Dear JohnLeM,
thanks for your mail. As you already noted, XQuery is a functional language, and this is the reason why XQuery maps are not exactly comparable to maps and sets, as they are used in imperative languages:
All maps in XQuery are persisent (immutable): Once a map has been generated, it is not possible to change its contents. Instead, a new map is to be created by each insertion or deletion [1]. This sounds like a huge memory killer, but it’s not as bad as you might guess. Various efficient solutions exist for persistent map, such as the mapped trie that has been implemented in BaseX [2]. It will only create copies of parts of the data structure that are to be changed. The following query is an example for a query which creates 100.000 map with a single entry, and a large map containing all the entries; on my system, it requires 200 ms to run:
map:size(map:new( for $i in 1 to 100000 return map { $i := true() } ))
In short: persistent maps may not be as efficient as mutable maps, but they are usually not the bottleneck in XQuery applications, because deleted entries (or obsolete maps) will automatically be discarded by the garbage collector as soon as they are not in the query scope anymore. If you want to enforce this, you can put your map operations into FLWOR expresions or user-declared functions.
Back to your original questions:
- This module must expose a method "hashset:clear($hashset)" to de-allocate
memory dynamically.

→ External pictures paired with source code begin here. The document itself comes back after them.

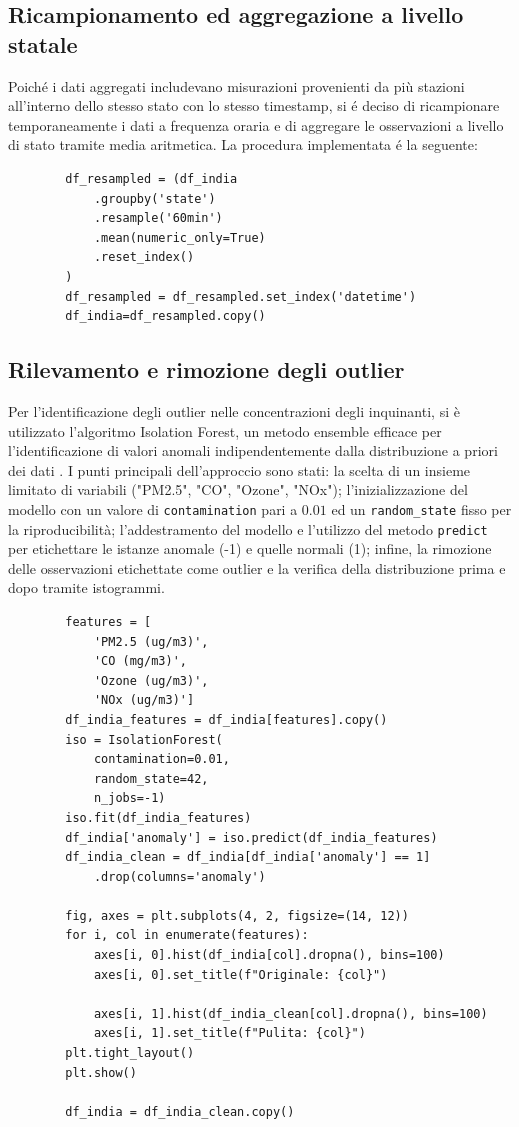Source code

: \documentclass[a4paper,12pt]{report}
\begin{document}
	\subsection{Ricampionamento ed aggregazione a livello statale}
	Poiché i dati aggregati includevano misurazioni provenienti da più stazioni all'interno dello stesso stato con lo stesso timestamp, si é deciso di ricampionare temporaneamente i dati a frequenza oraria e di aggregare le osservazioni a livello di stato tramite media aritmetica. La procedura implementata é la seguente:
	
	\begin{verbatim}
		df_resampled = (df_india
			.groupby('state')
			.resample('60min')
			.mean(numeric_only=True)
			.reset_index()
		)
		df_resampled = df_resampled.set_index('datetime')
		df_india=df_resampled.copy()
	\end{verbatim}
	
	\subsection{Rilevamento e rimozione degli outlier}
	Per l'identificazione degli outlier nelle concentrazioni degli inquinanti, si è utilizzato l'algoritmo Isolation Forest, un metodo ensemble efficace per l'identificazione di valori anomali indipendentemente dalla distribuzione a priori dei dati \cite{liu2009iforest}. I punti principali dell'approccio sono stati: la scelta di un insieme limitato di variabili ("PM2.5", "CO", "Ozone", "NOx"); l'inizializzazione del modello con un valore di \texttt{contamination} pari a $0.01$ ed un \texttt{random\_state} fisso per la riproducibilità; l'addestramento del modello e l'utilizzo del metodo \texttt{predict} per etichettare le istanze anomale (-1) e quelle normali (1); infine, la rimozione delle osservazioni etichettate come outlier e la verifica della distribuzione prima e dopo tramite istogrammi.
	
	\begin{verbatim}
		features = [
			'PM2.5 (ug/m3)', 
			'CO (mg/m3)', 
			'Ozone (ug/m3)', 
			'NOx (ug/m3)']
		df_india_features = df_india[features].copy()
		iso = IsolationForest(
			contamination=0.01, 
			random_state=42, 
			n_jobs=-1)
		iso.fit(df_india_features)
		df_india['anomaly'] = iso.predict(df_india_features)
		df_india_clean = df_india[df_india['anomaly'] == 1]
			.drop(columns='anomaly')
		
		fig, axes = plt.subplots(4, 2, figsize=(14, 12))
		for i, col in enumerate(features):
			axes[i, 0].hist(df_india[col].dropna(), bins=100)
			axes[i, 0].set_title(f"Originale: {col}")

			axes[i, 1].hist(df_india_clean[col].dropna(), bins=100)
			axes[i, 1].set_title(f"Pulita: {col}")
		plt.tight_layout()
		plt.show()
		
		df_india = df_india_clean.copy()
	\end{verbatim}
	
\end{document}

The map:module provides the function map:remove, and I could remove all elements. [...] It does not deallocate memory, leading to poor overall performances.
It may be interesting to do some testing in order to find out what’s the actual bottleneck in your query. How man entries is your hash set supposed to contain?
- must expose a method "hashset:add($hashset,$element)" to add memory
dynamically. Through map:module, the only possibility that I see is to wrap it as map:new($hashset, map:entry($element,$dummyboolean)).
Right, using true() is probably the best choice (booleans are only instantiated once in memory).
- first : its dynamic memory management (the in-memory printfoot of my
XQUERY executables are usually tremendous).
This can in fact be a problem, and is mostly due to various decisions taken in the specification, and the complexity of XML nodes in general.
- second : it lacks powerful libraries, as complete math modules.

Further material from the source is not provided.